2006-10-24 09:19:33 · 16 answers · asked by what's up 1 in Education & Reference Higher Education (University +)

16 answers

Now would be a good time to talk to them properly about this. You say they want you to work all the time - clearly that is not healthy.
You say you want to let your hair down with a bit of work in between - well that's a good way to fail your A levels, you cannot pass them unless you do some serious studying.
Time to learn about compromise. You ARE going to have to do a considerable amount of study but you do need a break too. If you are struggling with subjects and turning in homework late then speak to your course tutors and try to get some help with the subject you find difficult. Once it makes more sense it will be easier to do the homework on time and get better test results.
If you are genuinely feeling suicidal then speak to your doctor because there are very effective treatment options.
A fair compromise would be to work hard during the week and spend your weekends doing what you want to do, maybe that seems like you are not getting enough time to yourself but if you were not at school you would be at work, and that is how working life is.
Good luck.

2006-10-24 09:29:05 · answer #1 · answered by Lynn S 3 · 1 0

From experience I will tell you this: Your health comes first always, always, always. If you are totally stressed and almost suicidal then go talk to a counsellor or doctor please. It will get worse and you will have more trouble in school if you do nothing.

As for parental expectations you should think about what YOU want to do. I cannot stress this enough. One key thing you need to do in your 20s is figure out who you are. Try different things. Go places. As long as you're doing something the time is not wasted. That said, a degree should be a goal in your 20s. There are a lot of other things you can only do in your 20s. There's plenty of time for work and really, honestly, nobody takes you seriously before 30 years of age anyway.

A-levels are important for your future, but don't overdue it. There are a lot of people who didn't ace their A-levels and still live OK. Take breaks and time out for recreation. Excercise helps relieve stress.

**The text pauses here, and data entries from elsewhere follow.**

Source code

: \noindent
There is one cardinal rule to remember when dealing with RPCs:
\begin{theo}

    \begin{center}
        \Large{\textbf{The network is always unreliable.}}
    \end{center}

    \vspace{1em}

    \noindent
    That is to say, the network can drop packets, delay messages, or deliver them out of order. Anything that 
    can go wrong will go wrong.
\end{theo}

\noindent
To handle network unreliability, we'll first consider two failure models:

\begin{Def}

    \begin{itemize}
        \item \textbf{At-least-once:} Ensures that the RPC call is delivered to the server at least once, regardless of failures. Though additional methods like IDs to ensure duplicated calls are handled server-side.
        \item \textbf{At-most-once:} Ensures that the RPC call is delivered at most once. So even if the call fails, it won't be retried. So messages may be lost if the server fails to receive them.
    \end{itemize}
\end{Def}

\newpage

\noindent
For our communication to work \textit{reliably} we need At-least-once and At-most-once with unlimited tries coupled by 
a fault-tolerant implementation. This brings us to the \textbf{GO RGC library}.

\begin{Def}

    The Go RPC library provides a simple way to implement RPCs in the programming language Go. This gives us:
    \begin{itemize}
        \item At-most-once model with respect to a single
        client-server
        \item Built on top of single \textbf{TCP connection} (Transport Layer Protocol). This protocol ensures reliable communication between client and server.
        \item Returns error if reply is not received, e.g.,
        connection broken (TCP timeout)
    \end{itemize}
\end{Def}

2006-10-24 11:58:22 · answer #2 · answered by NordicGuru 3 · 0 0

Take time for you!
I don't know how you learn best but in my experience two hours of studying on each subject is enough. There comes a point when you just stop digesting the information.
Put together a study timetable. Have a couple of hours off when you get in mabey, have some dinner, hit the books at 5 or 6 and study till eight. You still have an evening. There's always time at weekends too. 3 or 4 hours on a Saturday or Sunday won't hurt and you'll still have all day for you!
There's no avoiding the work. A levels are difficult and you must study hard to pass them. But stressing will only make matters worse - You'll find it even harder to assimilate the information.
Speak to your teacher or tutor or someone you trust and explain how difficult you are finding things and I promise you they will help.
Above all, try to talk to your parents - They may not realise how unhappy you are.
Be easier on yourself too. You are clearly an intelligent and articulate person. I think you'll do just fine.
Good luck.

2006-10-24 09:40:47 · answer #3 · answered by Stygian 3 · 2 0

Have you talked to your parents about how you are feeling, do you think you could do that? They may not know how much pressure you are under. I'm sure they have your best interests at heart but may not know how you are feeling.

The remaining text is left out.